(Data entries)
++++++++
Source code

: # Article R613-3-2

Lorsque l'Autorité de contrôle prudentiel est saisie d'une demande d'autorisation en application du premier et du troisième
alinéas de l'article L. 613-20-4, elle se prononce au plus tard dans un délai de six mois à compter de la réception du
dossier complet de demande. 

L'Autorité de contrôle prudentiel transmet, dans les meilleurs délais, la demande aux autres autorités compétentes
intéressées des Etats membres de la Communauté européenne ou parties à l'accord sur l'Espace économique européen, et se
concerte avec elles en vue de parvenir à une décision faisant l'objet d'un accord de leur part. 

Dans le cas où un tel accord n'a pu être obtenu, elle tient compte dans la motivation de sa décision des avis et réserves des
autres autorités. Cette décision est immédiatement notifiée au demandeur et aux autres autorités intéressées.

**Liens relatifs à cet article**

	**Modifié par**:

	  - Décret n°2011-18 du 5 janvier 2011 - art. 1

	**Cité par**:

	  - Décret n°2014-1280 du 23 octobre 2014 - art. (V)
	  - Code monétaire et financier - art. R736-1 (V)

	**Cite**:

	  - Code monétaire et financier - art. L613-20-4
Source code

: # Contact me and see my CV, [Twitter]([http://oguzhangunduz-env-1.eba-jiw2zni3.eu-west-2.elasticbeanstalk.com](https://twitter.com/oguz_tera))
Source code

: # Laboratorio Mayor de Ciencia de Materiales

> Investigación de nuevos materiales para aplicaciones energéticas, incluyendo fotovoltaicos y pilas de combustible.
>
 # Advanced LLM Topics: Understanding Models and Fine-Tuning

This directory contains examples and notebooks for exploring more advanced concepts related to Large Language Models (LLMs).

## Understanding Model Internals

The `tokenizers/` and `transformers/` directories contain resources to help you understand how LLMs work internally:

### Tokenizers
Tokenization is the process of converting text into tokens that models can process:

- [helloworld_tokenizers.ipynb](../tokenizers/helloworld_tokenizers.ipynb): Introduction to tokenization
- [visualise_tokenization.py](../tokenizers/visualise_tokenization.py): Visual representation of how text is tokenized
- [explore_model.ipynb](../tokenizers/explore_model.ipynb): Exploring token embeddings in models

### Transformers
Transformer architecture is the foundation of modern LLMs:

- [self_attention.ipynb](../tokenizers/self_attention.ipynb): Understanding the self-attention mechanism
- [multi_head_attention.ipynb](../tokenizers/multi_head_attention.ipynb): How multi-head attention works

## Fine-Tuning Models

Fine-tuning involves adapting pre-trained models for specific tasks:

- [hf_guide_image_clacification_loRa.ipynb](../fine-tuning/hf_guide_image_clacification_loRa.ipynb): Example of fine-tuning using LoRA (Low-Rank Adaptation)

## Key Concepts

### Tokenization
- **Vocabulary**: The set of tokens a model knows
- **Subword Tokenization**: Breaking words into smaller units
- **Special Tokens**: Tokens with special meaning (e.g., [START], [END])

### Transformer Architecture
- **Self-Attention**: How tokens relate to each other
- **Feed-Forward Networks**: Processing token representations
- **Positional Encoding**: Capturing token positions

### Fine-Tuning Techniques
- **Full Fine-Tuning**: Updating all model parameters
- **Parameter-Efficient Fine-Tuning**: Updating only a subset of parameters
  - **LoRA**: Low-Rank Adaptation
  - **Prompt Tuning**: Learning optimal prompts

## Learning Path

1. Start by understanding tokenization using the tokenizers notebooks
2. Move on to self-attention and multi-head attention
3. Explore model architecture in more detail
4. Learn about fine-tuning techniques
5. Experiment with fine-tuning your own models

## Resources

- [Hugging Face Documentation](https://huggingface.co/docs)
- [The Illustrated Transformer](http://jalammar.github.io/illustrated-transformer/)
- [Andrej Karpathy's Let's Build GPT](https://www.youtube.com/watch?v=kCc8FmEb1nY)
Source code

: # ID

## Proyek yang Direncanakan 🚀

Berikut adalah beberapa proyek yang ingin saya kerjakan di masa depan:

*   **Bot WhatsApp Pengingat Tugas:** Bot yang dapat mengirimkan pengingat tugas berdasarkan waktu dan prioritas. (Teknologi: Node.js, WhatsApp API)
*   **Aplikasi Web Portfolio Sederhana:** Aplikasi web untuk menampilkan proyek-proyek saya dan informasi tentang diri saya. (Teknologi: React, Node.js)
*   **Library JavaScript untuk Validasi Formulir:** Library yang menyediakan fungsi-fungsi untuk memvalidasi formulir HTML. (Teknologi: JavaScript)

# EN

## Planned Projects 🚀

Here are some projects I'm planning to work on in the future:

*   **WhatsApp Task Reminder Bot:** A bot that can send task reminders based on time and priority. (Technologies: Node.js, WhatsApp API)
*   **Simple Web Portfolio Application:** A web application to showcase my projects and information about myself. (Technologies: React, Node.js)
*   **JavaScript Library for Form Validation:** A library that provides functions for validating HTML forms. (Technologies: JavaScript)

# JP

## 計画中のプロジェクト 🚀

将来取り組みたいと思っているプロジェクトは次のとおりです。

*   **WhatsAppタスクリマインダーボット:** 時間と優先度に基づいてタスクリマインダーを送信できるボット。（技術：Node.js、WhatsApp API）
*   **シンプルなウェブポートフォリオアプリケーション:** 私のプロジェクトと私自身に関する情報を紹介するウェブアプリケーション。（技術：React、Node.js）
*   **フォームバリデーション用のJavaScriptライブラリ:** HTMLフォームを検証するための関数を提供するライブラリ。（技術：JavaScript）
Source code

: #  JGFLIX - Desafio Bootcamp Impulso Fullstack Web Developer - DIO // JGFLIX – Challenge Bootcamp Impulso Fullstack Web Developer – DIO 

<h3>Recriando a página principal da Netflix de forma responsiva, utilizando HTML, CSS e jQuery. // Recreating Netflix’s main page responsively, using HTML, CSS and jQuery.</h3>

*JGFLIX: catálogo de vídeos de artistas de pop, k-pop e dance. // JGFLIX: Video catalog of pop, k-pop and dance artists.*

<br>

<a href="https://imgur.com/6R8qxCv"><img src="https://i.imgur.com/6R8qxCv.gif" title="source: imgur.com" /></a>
++++++++
Your answer should be the lines above, from the line containing "Tokenization is the" up to and including the line containing "Introduction to tokenization", reproduced exactly and with nothing else.

- SOLUTION FOR THIS TASK:
Tokenization is the process of converting text into tokens that models can process:

- [helloworld_tokenizers.ipynb](../tokenizers/helloworld_tokenizers.ipynb): Introduction to tokenization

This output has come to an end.